Setelah sekian lama, Yan Jinyu mengangguk tenang. “Mm-hm.”
Beberapa dari mereka yang sudah lama tidak menangis kini bermata merah.
Xi Fengling tidak menyukai suasana tersebut, jadi dia memecah keheningan, “Nona Yu, bukankah Anda…”
Katakanlah alismu sedikit bengkok? Ayo, biar kutunjukkan.”
Dia menariknya untuk duduk.
Huo Siyu menghela napas ringan, dan emosi yang selama ini ia tekan pun muncul.
Jantung perlahan-lahan melemah.
Dia berkata, “Cantik Yu, kami telah mengirimkan hadiah pertunanganmu langsung ke Gunung.”
West Villa. Kami tidak akan memberikannya langsung kepada Anda agar Anda tidak perlu mengambilnya.
bersamamu.
“Mm-hm.
Sambil memandang Min Rufeng yang duduk di samping, Yan Jinyu bertanya, “Bagaimana kabarmu?”
Bagaimana keadaan di luar sekarang? Apakah para tamu sudah di sini?
Dulu, Yan Jinyu tidak akan peduli atau menanyakan hal ini.

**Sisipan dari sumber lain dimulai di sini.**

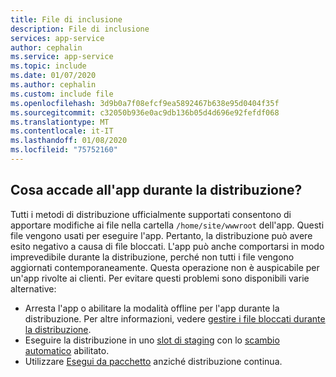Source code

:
 ```yaml
---
title: File di inclusione
description: File di inclusione
services: app-service
author: cephalin
ms.service: app-service
ms.topic: include
ms.date: 01/07/2020
ms.author: cephalin
ms.custom: include file
ms.openlocfilehash: 3d9b0a7f08efcf9ea5892467b638e95d0404f35f
ms.sourcegitcommit: c32050b936e0ac9db136b05d4d696e92fefdf068
ms.translationtype: MT
ms.contentlocale: it-IT
ms.lasthandoff: 01/08/2020
ms.locfileid: "75752160"
---
```

## <a name="what-happens-to-my-app-during-deployment"></a>Cosa accade all'app durante la distribuzione?

Tutti i metodi di distribuzione ufficialmente supportati consentono di apportare modifiche ai file nella cartella `/home/site/wwwroot` dell'app. Questi file vengono usati per eseguire l'app. Pertanto, la distribuzione può avere esito negativo a causa di file bloccati. L'app può anche comportarsi in modo imprevedibile durante la distribuzione, perché non tutti i file vengono aggiornati contemporaneamente. Questa operazione non è auspicabile per un'app rivolte ai clienti. Per evitare questi problemi sono disponibili varie alternative:

- Arresta l'app o abilitare la modalità offline per l'app durante la distribuzione. Per altre informazioni, vedere [gestire i file bloccati durante la distribuzione](https://github.com/projectkudu/kudu/wiki/Dealing-with-locked-files-during-deployment).
- Eseguire la distribuzione in uno [slot di staging](../articles/app-service/deploy-staging-slots.md) con lo [scambio automatico](../articles/app-service/deploy-staging-slots.md#configure-auto-swap) abilitato. 
- Utilizzare [Esegui da pacchetto](https://github.com/Azure/app-service-announcements/issues/84) anziché distribuzione continua.
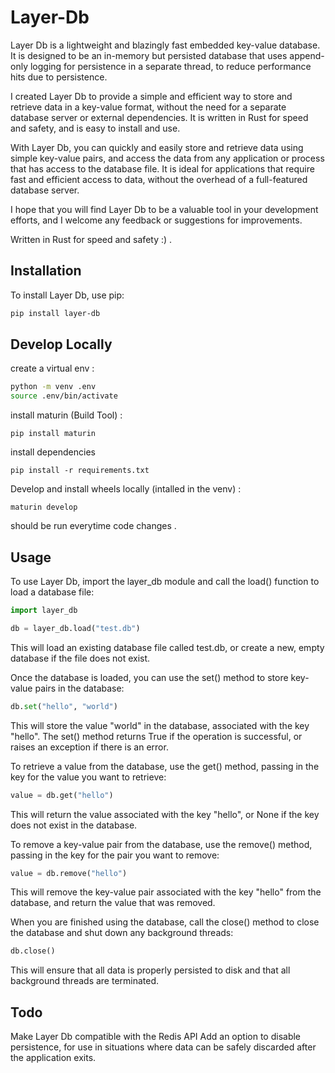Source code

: # Layer-Db

Layer Db is a lightweight and blazingly fast embedded key-value database. It is designed to be an in-memory but persisted database that uses append-only logging for persistence in a separate thread, to reduce performance hits due to persistence.

I created Layer Db to provide a simple and efficient way to store and retrieve data in a key-value format, without the need for a separate database server or external dependencies. It is written in Rust for speed and safety, and is easy to install and use.

With Layer Db, you can quickly and easily store and retrieve data using simple key-value pairs, and access the data from any application or process that has access to the database file. It is ideal for applications that require fast and efficient access to data, without the overhead of a full-featured database server.

I hope that you will find Layer Db to be a valuable tool in your development efforts, and I welcome any feedback or suggestions for improvements.

Written in Rust for speed and safety :) .

## Installation

To install Layer Db, use pip:

```bash
pip install layer-db
```

## Develop Locally 

create a virtual env :

```bash
python -m venv .env 
source .env/bin/activate
```

install maturin (Build Tool) :

```
pip install maturin 
```

install dependencies 

```
pip install -r requirements.txt
```

Develop and install wheels locally (intalled in the venv) :

```
maturin develop 
```

should be run everytime code changes .

## Usage

To use Layer Db, import the layer_db module and call the load() function to load a database file:

```python
import layer_db

db = layer_db.load("test.db")
```
This will load an existing database file called test.db, or create a new, empty database if the file does not exist.

Once the database is loaded, you can use the set() method to store key-value pairs in the database:

```python
db.set("hello", "world")
```
This will store the value "world" in the database, associated with the key "hello". The set() method returns True if the operation is successful, or raises an exception if there is an error.

To retrieve a value from the database, use the get() method, passing in the key for the value you want to retrieve:

```python
value = db.get("hello")
```
This will return the value associated with the key "hello", or None if the key does not exist in the database.

To remove a key-value pair from the database, use the remove() method, passing in the key for the pair you want to remove:

```python
value = db.remove("hello")
```
This will remove the key-value pair associated with the key "hello" from the database, and return the value that was removed.

When you are finished using the database, call the close() method to close the database and shut down any background threads:

```python
db.close()
```
This will ensure that all data is properly persisted to disk and that all background threads are terminated.

## Todo

Make Layer Db compatible with the Redis API
Add an option to disable persistence, for use in situations where data can be safely discarded after the application exits.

Sekarang, dia benar-benar peduli.
berubah.
Ketiganya senang melihat perubahan tersebut.
Semua orang yang seharusnya datang sudah hadir. Keluarga Yin sedang menjamu mereka.
Anda tidak punya
untuk peduli.”
Begitu dia selesai berbicara, mereka mendengar seseorang mengetuk pintu.
Mereka semua menoleh ke arah pintu. Yan Jinyu berkata, “Masuklah.”
Xi Fengling mengatakan bahwa dia ingin membantunya menggambar alisnya, tetapi dia
Sebenarnya, dia hanya ingin mengganti topik. Dia dengan santai mengambil kuas dan menggambar dua kali.
sebelum meletakkannya.
Yan Jinyu berbalik badan tidak akan merusak riasannya.
Pintu itu didorong hingga terbuka.
Beberapa orang masuk. Orang yang berada di depan adalah Yan Jinyun.
Ini adalah pertama kalinya Yan Jinyun, keluarga Yan Ruyu, dan keluarga Feng bertemu.
Saya sudah melihat Yan Jinyu sejak mereka berkumpul untuk makan malam hari itu.
Beberapa hari terakhir ini, keluarga Yan Jinyun dan Yan Ruyu sibuk mencerna kejadian tersebut.
Berita yang mengejutkan, jadi mereka tidak siap secara mental untuk bertemu Yan Jinyu.
Jika mereka tidak datang untuk menemui Yan Jinyu, maka Feng tidak punya alasan untuk datang.
Yuan dan keluarganya akan datang.
Feng Chen mengajak Luo Linlin berkeliling ibu kota sebagai liburan.
Adapun Feng Yuan, tentu saja dia mengajak Yan Jinyun untuk bersantai.
Dia tidak tahu apa yang terjadi setelah dia kembali setelah makan malam hari itu, tetapi
Saat dia menelepon, dia merasakan ada sesuatu yang tidak beres dengan Yan Jinyun.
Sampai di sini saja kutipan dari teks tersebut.